Plusieurs représentants se sont rendus hier au Congrès national pour donner leur avis sur le projet de loi relatif aux locations immobilières et aux expulsions, approuvé en première lecture par la chambre basse.
Pour sa part, Reyna Echenique, représentante de l’Association des agents et sociétés immobilières (AEI), a fait valoir que les modifications proposées devraient inclure un examen de la question du paiement du loyer en devises étrangères.
Selon lui, le taux de change qui devrait prévaloir est nécessairement celui de la Banque centrale.
Annerys Meléndez, présidente d'ACOPROVI, a déclaré qu'en tant qu'association, « nous avons soulevé plusieurs points et soumis nos observations, qui ont été dûment déposées, et nous espérons donc qu'elles seront prises en compte ».

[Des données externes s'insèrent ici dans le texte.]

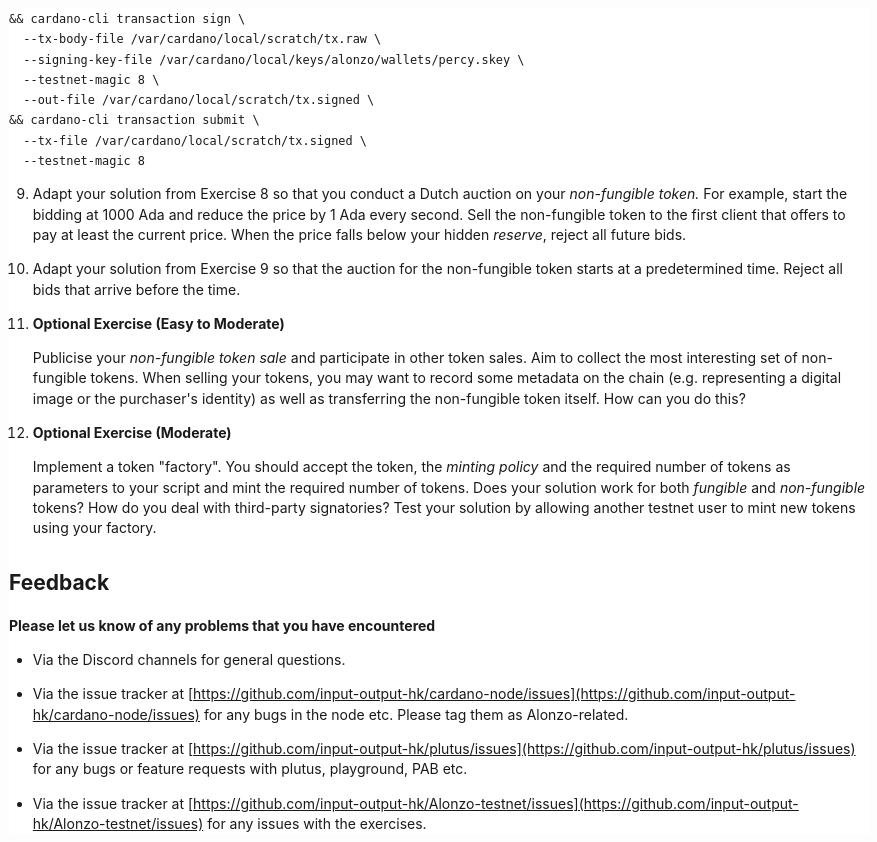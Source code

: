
 ```
&& cardano-cli transaction sign \
  --tx-body-file /var/cardano/local/scratch/tx.raw \
  --signing-key-file /var/cardano/local/keys/alonzo/wallets/percy.skey \
  --testnet-magic 8 \
  --out-file /var/cardano/local/scratch/tx.signed \
&& cardano-cli transaction submit \
  --tx-file /var/cardano/local/scratch/tx.signed \
  --testnet-magic 8
```

9. Adapt your solution from Exercise 8 so that you conduct a Dutch auction on your _non-fungible token._ For example, start the bidding at 1000 Ada and reduce the price by 1 Ada every second. Sell the non-fungible token to the first client that offers to pay at least the current price. When the price falls below your hidden _reserve_, reject all future bids.

10. Adapt your solution from Exercise 9 so that the auction for the non-fungible token starts at a predetermined time. Reject all bids that arrive before the time.

11. **Optional Exercise (Easy to Moderate)**

	Publicise your _non-fungible token sale_ and participate in other token sales. Aim to collect the most interesting set of non-fungible tokens. When selling your tokens, you may want to record some metadata on the chain (e.g. representing a digital image or the purchaser&#39;s identity) as well as transferring the non-fungible token itself. How can you do this?

12. **Optional Exercise (Moderate)**

	Implement a token "factory".  You should accept the token, the _minting policy_ and the required number of tokens as parameters to your script and mint the required number of tokens.  Does your solution work for both *fungible* and *non-fungible* tokens?  How do you deal with third-party signatories?  Test your solution by allowing another testnet user to mint new tokens using your factory.

## Feedback


**Please let us know of any problems that you have encountered**

- Via the Discord channels for general questions.

- Via the issue tracker at [https://github.com/input-output-hk/cardano-node/issues](https://github.com/input-output-hk/cardano-node/issues) for any bugs in the node etc.  Please tag them as Alonzo-related.

- Via the issue tracker at [https://github.com/input-output-hk/plutus/issues](https://github.com/input-output-hk/plutus/issues) for any bugs or feature requests with plutus, playground, PAB etc.

- Via the issue tracker at [https://github.com/input-output-hk/Alonzo-testnet/issues](https://github.com/input-output-hk/Alonzo-testnet/issues) for any issues with the exercises.
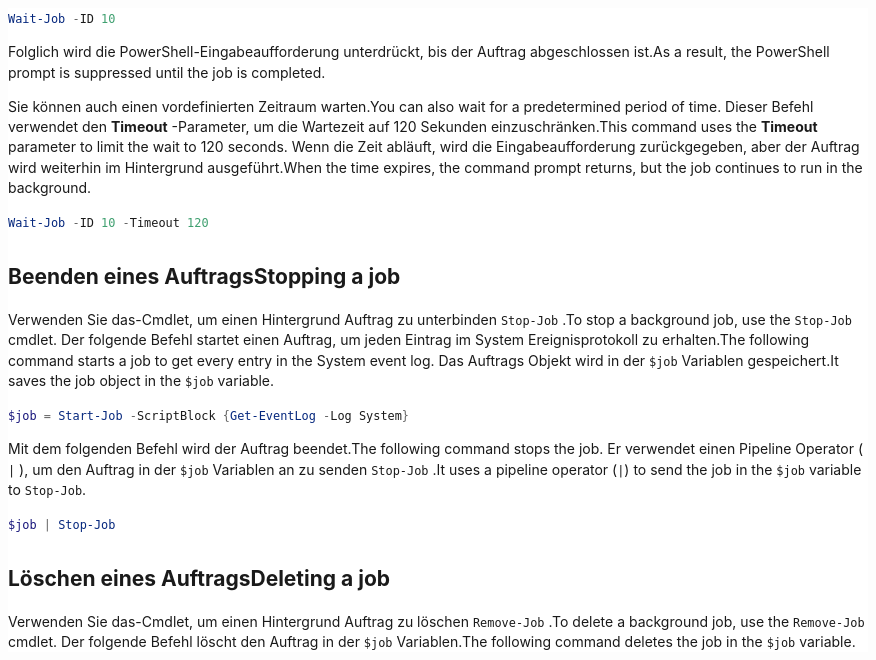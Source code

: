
 ```powershell
Wait-Job -ID 10
```

<span data-ttu-id="c5da2-201">Folglich wird die PowerShell-Eingabeaufforderung unterdrückt, bis der Auftrag abgeschlossen ist.</span><span class="sxs-lookup"><span data-stu-id="c5da2-201">As a result, the PowerShell prompt is suppressed until the job is completed.</span></span>

<span data-ttu-id="c5da2-202">Sie können auch einen vordefinierten Zeitraum warten.</span><span class="sxs-lookup"><span data-stu-id="c5da2-202">You can also wait for a predetermined period of time.</span></span> <span data-ttu-id="c5da2-203">Dieser Befehl verwendet den **Timeout** -Parameter, um die Wartezeit auf 120 Sekunden einzuschränken.</span><span class="sxs-lookup"><span data-stu-id="c5da2-203">This command uses the **Timeout** parameter to limit the wait to 120 seconds.</span></span> <span data-ttu-id="c5da2-204">Wenn die Zeit abläuft, wird die Eingabeaufforderung zurückgegeben, aber der Auftrag wird weiterhin im Hintergrund ausgeführt.</span><span class="sxs-lookup"><span data-stu-id="c5da2-204">When the time expires, the command prompt returns, but the job continues to run in the background.</span></span>

```powershell
Wait-Job -ID 10 -Timeout 120
```

## <a name="stopping-a-job"></a><span data-ttu-id="c5da2-205">Beenden eines Auftrags</span><span class="sxs-lookup"><span data-stu-id="c5da2-205">Stopping a job</span></span>

<span data-ttu-id="c5da2-206">Verwenden Sie das-Cmdlet, um einen Hintergrund Auftrag zu unterbinden `Stop-Job` .</span><span class="sxs-lookup"><span data-stu-id="c5da2-206">To stop a background job, use the `Stop-Job` cmdlet.</span></span> <span data-ttu-id="c5da2-207">Der folgende Befehl startet einen Auftrag, um jeden Eintrag im System Ereignisprotokoll zu erhalten.</span><span class="sxs-lookup"><span data-stu-id="c5da2-207">The following command starts a job to get every entry in the System event log.</span></span> <span data-ttu-id="c5da2-208">Das Auftrags Objekt wird in der `$job` Variablen gespeichert.</span><span class="sxs-lookup"><span data-stu-id="c5da2-208">It saves the job object in the `$job` variable.</span></span>

```powershell
$job = Start-Job -ScriptBlock {Get-EventLog -Log System}
```

<span data-ttu-id="c5da2-209">Mit dem folgenden Befehl wird der Auftrag beendet.</span><span class="sxs-lookup"><span data-stu-id="c5da2-209">The following command stops the job.</span></span> <span data-ttu-id="c5da2-210">Er verwendet einen Pipeline Operator ( `|` ), um den Auftrag in der `$job` Variablen an zu senden `Stop-Job` .</span><span class="sxs-lookup"><span data-stu-id="c5da2-210">It uses a pipeline operator (`|`) to send the job in the `$job` variable to `Stop-Job`.</span></span>

```powershell
$job | Stop-Job
```

## <a name="deleting-a-job"></a><span data-ttu-id="c5da2-211">Löschen eines Auftrags</span><span class="sxs-lookup"><span data-stu-id="c5da2-211">Deleting a job</span></span>

<span data-ttu-id="c5da2-212">Verwenden Sie das-Cmdlet, um einen Hintergrund Auftrag zu löschen `Remove-Job` .</span><span class="sxs-lookup"><span data-stu-id="c5da2-212">To delete a background job, use the `Remove-Job` cmdlet.</span></span> <span data-ttu-id="c5da2-213">Der folgende Befehl löscht den Auftrag in der `$job` Variablen.</span><span class="sxs-lookup"><span data-stu-id="c5da2-213">The following command deletes the job in the `$job` variable.</span></span>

Elle a ajouté que l'association suivra de près l'évolution de la législation, dont elle espère l'adoption afin de renforcer le cadre réglementaire du secteur.
ACOPROVI a réitéré la nécessité d'approuver la législation, arguant que les locations étaient « réglementées » par des réglementations datant de plus de 60 ans.
Plusieurs représentations
Vingt secteurs ont assisté aux audiences publiques qui se sont tenues hier, mardi, à l'Assemblée nationale afin de recueillir des avis sur le projet de loi relatif aux locations et aux expulsions.
Le projet de loi fait toujours l'objet de débats afin d'aboutir à une réglementation sur laquelle propriétaires et locataires puissent s'entendre.
Pedro José Álvarez, qui se présente comme « statisticien » de profession, a déclaré qu'actuellement 32,8 % des Dominicains « vivent dans un logement loué », ce qui, selon lui, représente environ trois millions de personnes.
Il a ajouté qu'en raison des conflits actuels entre les deux parties, l'État devrait intervenir et, par conséquent, créer une commission ou un organisme chargé des locations, une proposition appuyée par d'autres participants.